■ **Task description**:
Reproduce word for word the lines between those holding "<li>전년 대비 방부제 부스터 개 시장 성장</li>" and "<strong><a href=>회사 소</a>개 :</strong>", inclusive, and nothing else from the data below.

** Given entries follows **

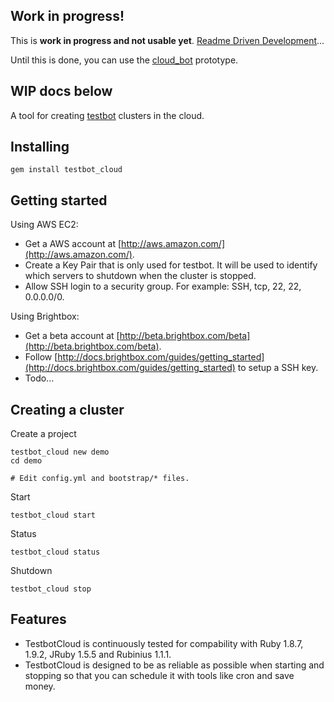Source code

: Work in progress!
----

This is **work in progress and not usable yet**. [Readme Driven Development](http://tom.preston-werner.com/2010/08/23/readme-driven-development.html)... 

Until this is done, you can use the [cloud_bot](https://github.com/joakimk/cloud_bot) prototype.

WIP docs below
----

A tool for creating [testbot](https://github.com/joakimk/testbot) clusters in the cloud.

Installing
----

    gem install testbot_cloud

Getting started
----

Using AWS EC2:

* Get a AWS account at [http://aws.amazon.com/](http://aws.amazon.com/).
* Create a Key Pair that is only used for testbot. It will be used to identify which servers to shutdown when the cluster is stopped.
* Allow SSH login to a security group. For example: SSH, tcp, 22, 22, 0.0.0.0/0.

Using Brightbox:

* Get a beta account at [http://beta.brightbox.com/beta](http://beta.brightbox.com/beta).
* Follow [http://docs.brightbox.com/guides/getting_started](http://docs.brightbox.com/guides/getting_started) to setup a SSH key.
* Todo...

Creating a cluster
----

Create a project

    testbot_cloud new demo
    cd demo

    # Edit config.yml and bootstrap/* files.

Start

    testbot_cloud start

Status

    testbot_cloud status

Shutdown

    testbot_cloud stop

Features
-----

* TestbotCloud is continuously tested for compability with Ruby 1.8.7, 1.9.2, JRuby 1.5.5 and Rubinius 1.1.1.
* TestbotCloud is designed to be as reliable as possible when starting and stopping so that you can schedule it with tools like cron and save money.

** End of Given entries **
** Given entries follows **

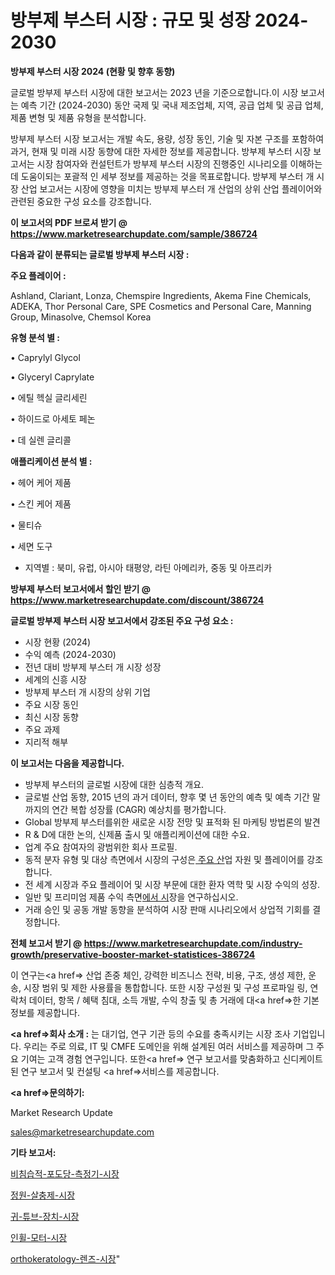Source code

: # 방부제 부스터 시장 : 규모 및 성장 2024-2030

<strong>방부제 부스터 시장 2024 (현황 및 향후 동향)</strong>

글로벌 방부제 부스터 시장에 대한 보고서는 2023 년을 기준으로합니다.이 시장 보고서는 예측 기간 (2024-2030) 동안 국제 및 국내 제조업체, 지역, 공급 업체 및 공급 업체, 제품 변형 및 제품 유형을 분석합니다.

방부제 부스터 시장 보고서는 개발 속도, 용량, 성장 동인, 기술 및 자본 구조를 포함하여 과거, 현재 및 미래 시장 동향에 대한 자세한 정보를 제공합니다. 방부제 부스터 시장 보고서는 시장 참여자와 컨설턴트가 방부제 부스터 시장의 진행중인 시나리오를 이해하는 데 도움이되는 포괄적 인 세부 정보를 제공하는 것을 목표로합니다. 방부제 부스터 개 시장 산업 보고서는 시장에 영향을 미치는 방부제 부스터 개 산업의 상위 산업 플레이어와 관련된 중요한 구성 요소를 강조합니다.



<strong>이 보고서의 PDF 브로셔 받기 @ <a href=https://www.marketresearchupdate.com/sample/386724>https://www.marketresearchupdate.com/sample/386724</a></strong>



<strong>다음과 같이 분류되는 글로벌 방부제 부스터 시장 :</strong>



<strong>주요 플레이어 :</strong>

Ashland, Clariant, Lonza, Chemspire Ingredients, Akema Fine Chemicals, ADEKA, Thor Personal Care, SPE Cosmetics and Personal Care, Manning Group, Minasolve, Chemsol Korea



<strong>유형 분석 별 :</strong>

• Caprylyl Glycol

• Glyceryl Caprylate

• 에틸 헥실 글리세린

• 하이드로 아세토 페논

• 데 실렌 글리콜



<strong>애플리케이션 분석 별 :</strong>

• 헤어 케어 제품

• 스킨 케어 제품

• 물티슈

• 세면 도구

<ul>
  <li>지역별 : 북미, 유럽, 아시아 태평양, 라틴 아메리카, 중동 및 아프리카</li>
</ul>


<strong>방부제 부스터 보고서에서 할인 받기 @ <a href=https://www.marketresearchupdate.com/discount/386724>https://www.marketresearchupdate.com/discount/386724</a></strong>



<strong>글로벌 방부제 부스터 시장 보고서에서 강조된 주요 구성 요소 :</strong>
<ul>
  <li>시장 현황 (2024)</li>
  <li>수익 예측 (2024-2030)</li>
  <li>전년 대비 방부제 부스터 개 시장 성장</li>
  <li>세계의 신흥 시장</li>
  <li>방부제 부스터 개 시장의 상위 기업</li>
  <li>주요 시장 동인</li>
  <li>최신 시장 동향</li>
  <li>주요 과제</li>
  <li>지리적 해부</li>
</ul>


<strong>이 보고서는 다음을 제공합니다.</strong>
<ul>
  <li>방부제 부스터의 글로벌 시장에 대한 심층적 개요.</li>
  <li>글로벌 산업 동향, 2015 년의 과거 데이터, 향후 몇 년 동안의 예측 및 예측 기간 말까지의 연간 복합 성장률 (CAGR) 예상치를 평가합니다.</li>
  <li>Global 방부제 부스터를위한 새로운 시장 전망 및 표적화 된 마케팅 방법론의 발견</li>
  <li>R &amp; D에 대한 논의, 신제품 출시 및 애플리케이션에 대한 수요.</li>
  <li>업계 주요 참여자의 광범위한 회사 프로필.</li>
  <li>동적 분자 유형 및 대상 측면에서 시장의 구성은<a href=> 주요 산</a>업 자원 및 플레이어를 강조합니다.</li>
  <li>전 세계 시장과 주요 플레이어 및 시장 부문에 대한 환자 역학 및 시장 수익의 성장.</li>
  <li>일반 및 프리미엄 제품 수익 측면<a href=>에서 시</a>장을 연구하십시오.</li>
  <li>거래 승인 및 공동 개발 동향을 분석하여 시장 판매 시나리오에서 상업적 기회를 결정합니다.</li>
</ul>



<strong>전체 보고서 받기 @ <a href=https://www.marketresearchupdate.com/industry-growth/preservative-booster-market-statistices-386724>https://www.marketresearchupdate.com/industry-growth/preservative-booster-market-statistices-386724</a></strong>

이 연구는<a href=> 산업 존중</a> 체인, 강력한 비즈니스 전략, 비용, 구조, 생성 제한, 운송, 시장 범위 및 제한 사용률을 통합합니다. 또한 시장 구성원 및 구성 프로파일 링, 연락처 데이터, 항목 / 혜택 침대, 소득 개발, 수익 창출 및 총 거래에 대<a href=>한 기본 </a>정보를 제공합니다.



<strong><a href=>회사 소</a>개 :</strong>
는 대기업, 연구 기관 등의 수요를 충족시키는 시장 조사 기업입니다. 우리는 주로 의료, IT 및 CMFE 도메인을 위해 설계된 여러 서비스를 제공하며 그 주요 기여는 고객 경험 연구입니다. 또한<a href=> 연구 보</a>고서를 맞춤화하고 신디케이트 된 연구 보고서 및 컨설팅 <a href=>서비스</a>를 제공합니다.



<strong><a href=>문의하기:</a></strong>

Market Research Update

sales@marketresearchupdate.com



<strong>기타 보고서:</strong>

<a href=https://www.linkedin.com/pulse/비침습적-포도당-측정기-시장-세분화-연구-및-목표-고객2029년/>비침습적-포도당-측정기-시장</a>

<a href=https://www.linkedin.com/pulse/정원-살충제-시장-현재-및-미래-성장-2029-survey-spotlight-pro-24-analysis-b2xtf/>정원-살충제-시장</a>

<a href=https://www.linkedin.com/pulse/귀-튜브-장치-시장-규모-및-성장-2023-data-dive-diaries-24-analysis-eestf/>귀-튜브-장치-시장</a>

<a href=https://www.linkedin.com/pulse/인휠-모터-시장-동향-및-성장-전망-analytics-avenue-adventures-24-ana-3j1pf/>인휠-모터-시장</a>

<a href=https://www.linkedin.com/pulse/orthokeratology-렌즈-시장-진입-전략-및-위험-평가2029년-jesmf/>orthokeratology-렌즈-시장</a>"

** End of Given entries **

■ **Task response**:
  <li>전년 대비 방부제 부스터 개 시장 성장</li>
  <li>세계의 신흥 시장</li>
  <li>방부제 부스터 개 시장의 상위 기업</li>
  <li>주요 시장 동인</li>
  <li>최신 시장 동향</li>
  <li>주요 과제</li>
  <li>지리적 해부</li>
</ul>


<strong>이 보고서는 다음을 제공합니다.</strong>
<ul>
  <li>방부제 부스터의 글로벌 시장에 대한 심층적 개요.</li>
  <li>글로벌 산업 동향, 2015 년의 과거 데이터, 향후 몇 년 동안의 예측 및 예측 기간 말까지의 연간 복합 성장률 (CAGR) 예상치를 평가합니다.</li>
  <li>Global 방부제 부스터를위한 새로운 시장 전망 및 표적화 된 마케팅 방법론의 발견</li>
  <li>R &amp; D에 대한 논의, 신제품 출시 및 애플리케이션에 대한 수요.</li>
  <li>업계 주요 참여자의 광범위한 회사 프로필.</li>
  <li>동적 분자 유형 및 대상 측면에서 시장의 구성은<a href=> 주요 산</a>업 자원 및 플레이어를 강조합니다.</li>
  <li>전 세계 시장과 주요 플레이어 및 시장 부문에 대한 환자 역학 및 시장 수익의 성장.</li>
  <li>일반 및 프리미엄 제품 수익 측면<a href=>에서 시</a>장을 연구하십시오.</li>
  <li>거래 승인 및 공동 개발 동향을 분석하여 시장 판매 시나리오에서 상업적 기회를 결정합니다.</li>
</ul>



<strong>전체 보고서 받기 @ <a href=https://www.marketresearchupdate.com/industry-growth/preservative-booster-market-statistices-386724>https://www.marketresearchupdate.com/industry-growth/preservative-booster-market-statistices-386724</a></strong>

이 연구는<a href=> 산업 존중</a> 체인, 강력한 비즈니스 전략, 비용, 구조, 생성 제한, 운송, 시장 범위 및 제한 사용률을 통합합니다. 또한 시장 구성원 및 구성 프로파일 링, 연락처 데이터, 항목 / 혜택 침대, 소득 개발, 수익 창출 및 총 거래에 대<a href=>한 기본 </a>정보를 제공합니다.



<strong><a href=>회사 소</a>개 :</strong>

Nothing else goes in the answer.